SCA introduces Revenue Sharing for Residents Near Wind Farms


SCA has decided to take the lead ahead of the government report “The Value of Wind” (SOU 2023:18) by implementing its own compensation model, inspired by the report’s proposals, for residents living near new wind farms developed by the company. The amount of compensation will be based on the distance to the turbine and the revenue generated by the turbine.

“The proposal from the report is well-balanced, and that’s why we want to take the lead in this area. However, our view is that increased electricity production and resolution of the conflicts of interest that follow require state ownership of a well-designed regulatory framework. It needs to address how companies share revenue with nearby residents, how the state shares existing taxes with municipalities, and how processes to upgrade existing parks can be managed significantly faster,” says Martin Ingels, Head of Wind Power at SCA.

SCA has developed a revenue-sharing model entirely based on the proposal in the “The Value of Wind” report, which will apply to new wind farms developed by SCA until legislation is in place.

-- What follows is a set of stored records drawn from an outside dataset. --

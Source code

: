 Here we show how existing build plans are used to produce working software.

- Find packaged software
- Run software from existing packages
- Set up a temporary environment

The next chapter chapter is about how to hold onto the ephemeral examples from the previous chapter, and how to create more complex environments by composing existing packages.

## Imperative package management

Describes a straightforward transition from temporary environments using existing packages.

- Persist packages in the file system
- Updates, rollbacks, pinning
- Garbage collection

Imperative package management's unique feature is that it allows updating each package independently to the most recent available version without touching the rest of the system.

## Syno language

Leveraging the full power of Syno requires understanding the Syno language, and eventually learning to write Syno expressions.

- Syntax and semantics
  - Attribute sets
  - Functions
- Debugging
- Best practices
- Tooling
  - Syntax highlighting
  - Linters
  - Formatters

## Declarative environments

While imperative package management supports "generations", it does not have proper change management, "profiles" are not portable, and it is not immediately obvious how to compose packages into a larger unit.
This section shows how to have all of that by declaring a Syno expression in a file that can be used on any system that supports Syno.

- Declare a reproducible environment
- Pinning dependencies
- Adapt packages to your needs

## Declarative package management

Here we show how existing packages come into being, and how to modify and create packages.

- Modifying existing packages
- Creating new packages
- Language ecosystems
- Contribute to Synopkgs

If there are changes in legislation affecting revenue sharing or community funds, SCA’s model can be adapted to the law.

“We see it as a fair and good measure to lead the way in terms of revenue sharing with nearby residents,” says Martin Ingels.

Nearby residents will have the right to a share of the turbine’s revenue each year during the turbine’s lifetime. The size of the share will depend on how far the building is from the turbine. An individual residential building is entitled to a maximum of 0.25% of a single turbine’s revenue. Revenue sharing will apply for a maximum of two turbines per residential building. The total revenue sharing can be up to 2% of the market value of the park’s electricity production.

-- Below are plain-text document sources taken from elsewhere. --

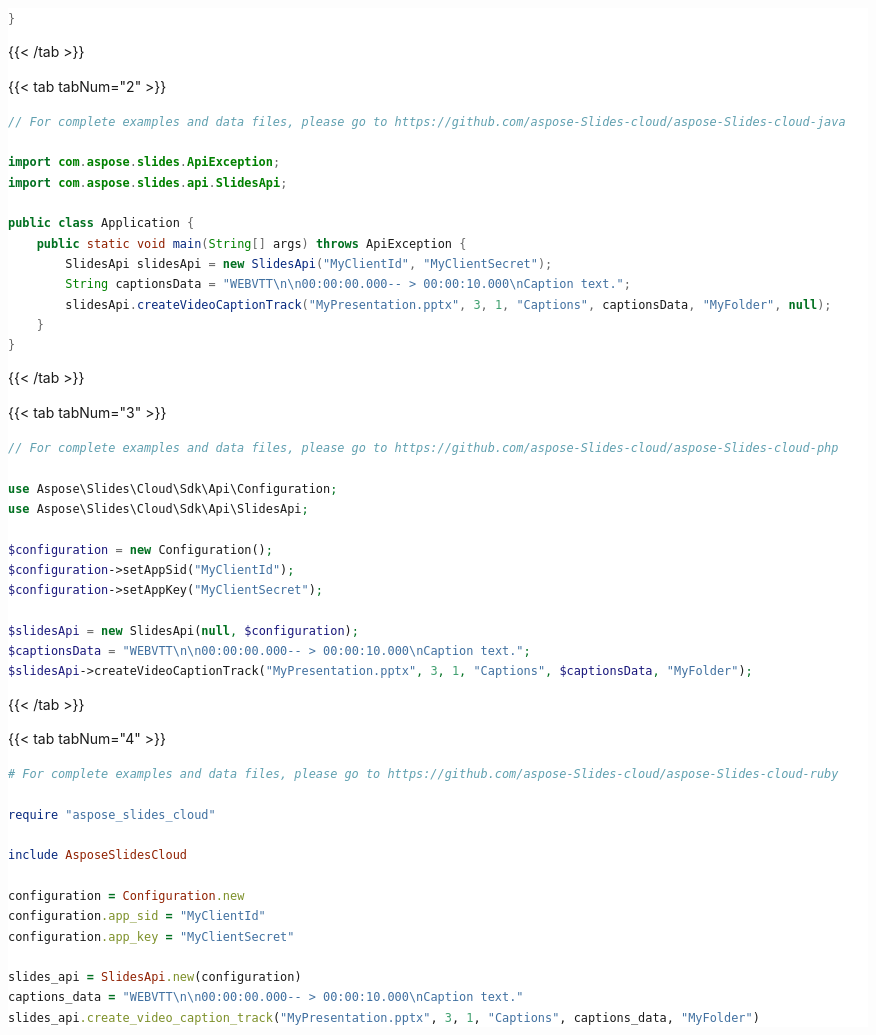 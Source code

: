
 ```csharp
}
```

{{< /tab >}}

{{< tab tabNum="2" >}}

```java
// For complete examples and data files, please go to https://github.com/aspose-Slides-cloud/aspose-Slides-cloud-java

import com.aspose.slides.ApiException;
import com.aspose.slides.api.SlidesApi;

public class Application {
    public static void main(String[] args) throws ApiException {
        SlidesApi slidesApi = new SlidesApi("MyClientId", "MyClientSecret");
        String captionsData = "WEBVTT\n\n00:00:00.000-- > 00:00:10.000\nCaption text.";
        slidesApi.createVideoCaptionTrack("MyPresentation.pptx", 3, 1, "Captions", captionsData, "MyFolder", null);
    }
}
```

{{< /tab >}}

{{< tab tabNum="3" >}}

```php
// For complete examples and data files, please go to https://github.com/aspose-Slides-cloud/aspose-Slides-cloud-php

use Aspose\Slides\Cloud\Sdk\Api\Configuration;
use Aspose\Slides\Cloud\Sdk\Api\SlidesApi;

$configuration = new Configuration();
$configuration->setAppSid("MyClientId");
$configuration->setAppKey("MyClientSecret");

$slidesApi = new SlidesApi(null, $configuration);
$captionsData = "WEBVTT\n\n00:00:00.000-- > 00:00:10.000\nCaption text.";
$slidesApi->createVideoCaptionTrack("MyPresentation.pptx", 3, 1, "Captions", $captionsData, "MyFolder");
```

{{< /tab >}}

{{< tab tabNum="4" >}}

```ruby
# For complete examples and data files, please go to https://github.com/aspose-Slides-cloud/aspose-Slides-cloud-ruby

require "aspose_slides_cloud"

include AsposeSlidesCloud

configuration = Configuration.new
configuration.app_sid = "MyClientId"
configuration.app_key = "MyClientSecret"

slides_api = SlidesApi.new(configuration)
captions_data = "WEBVTT\n\n00:00:00.000-- > 00:00:10.000\nCaption text."
slides_api.create_video_caption_track("MyPresentation.pptx", 3, 1, "Captions", captions_data, "MyFolder")
```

Full compensation will be given for properties one kilometer away, and for residents at greater distances, the compensation will follow a gradually decreasing scale, ceasing completely at a distance equivalent to ten times the total height of the turbine.

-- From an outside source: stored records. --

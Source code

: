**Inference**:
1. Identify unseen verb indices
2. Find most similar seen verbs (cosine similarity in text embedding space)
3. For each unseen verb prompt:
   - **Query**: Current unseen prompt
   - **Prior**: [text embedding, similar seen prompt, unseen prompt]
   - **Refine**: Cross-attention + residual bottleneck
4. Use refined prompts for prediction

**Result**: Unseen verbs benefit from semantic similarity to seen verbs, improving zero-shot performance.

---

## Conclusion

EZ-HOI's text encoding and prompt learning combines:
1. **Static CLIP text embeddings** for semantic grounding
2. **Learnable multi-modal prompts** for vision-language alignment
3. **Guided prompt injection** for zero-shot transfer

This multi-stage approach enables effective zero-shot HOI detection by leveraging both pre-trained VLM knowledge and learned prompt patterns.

A building will qualify for compensation if it was classified as a single-family house, owner-occupied apartment, or rental building at the latest assessment and was constructed before the wind farm received legal approval.

The permit holder for the wind farm will be responsible for the revenue sharing payments, and the person who owned the building according to the property register at the beginning of the year will receive the payment.

“We are keen on fostering good development in the regions where we operate. With respect to wind power, there is currently a lack of legislation that would make fossil-free electricity production more attractive to the local community. Our intention is to pragmatically improve the situation for nearby residents while waiting for legislation,” says Martin Ingels.

Assuming an average electricity price of 0.40 SEK/kWh, weighted at 0.75 because wind power production negatively correlates with the spot price, the revenue sharing is based on a level corresponding to 0.30 SEK/kWh. A park developed with 290-meter-high towers, turbines of 8 GW, and 3500 full-load hours can then be expected to generate approximately 21,000 kronor to a nearby resident entitled to maximum revenue sharing. For residents at longer distances, the compensation decreases with distance, ceasing completely at distances greater than 2,900 meters.

For residents close to two turbines, double revenue is generated based on the distance to each turbine.

“Over the lifetime of a park, there will be a relatively large revenue sharing, and the intention is that the compensation should be proportional to the proximity and impact from the turbines. It is an extended responsibility that we have chosen to take while waiting for a comprehensive state approach to wind power,” says Martin Ingels.

Currently, SCA, either independently or with partners, has several wind power projects in the planning phase, and if realized, these will be covered by revenue sharing for nearby residents.

In addition to revenue sharing for nearby residents, SCA also allocates 0.5% of the park’s electricity sales revenue to community funds for the local community throughout the park’s productive life. These funds will promote the development of nature and culture, recreational activities, tourism, or infrastructure and can be applied for by associations, village communities, schools, or other locally rooted legal entities that do not fall within the scope of what is the municipality’s responsibility.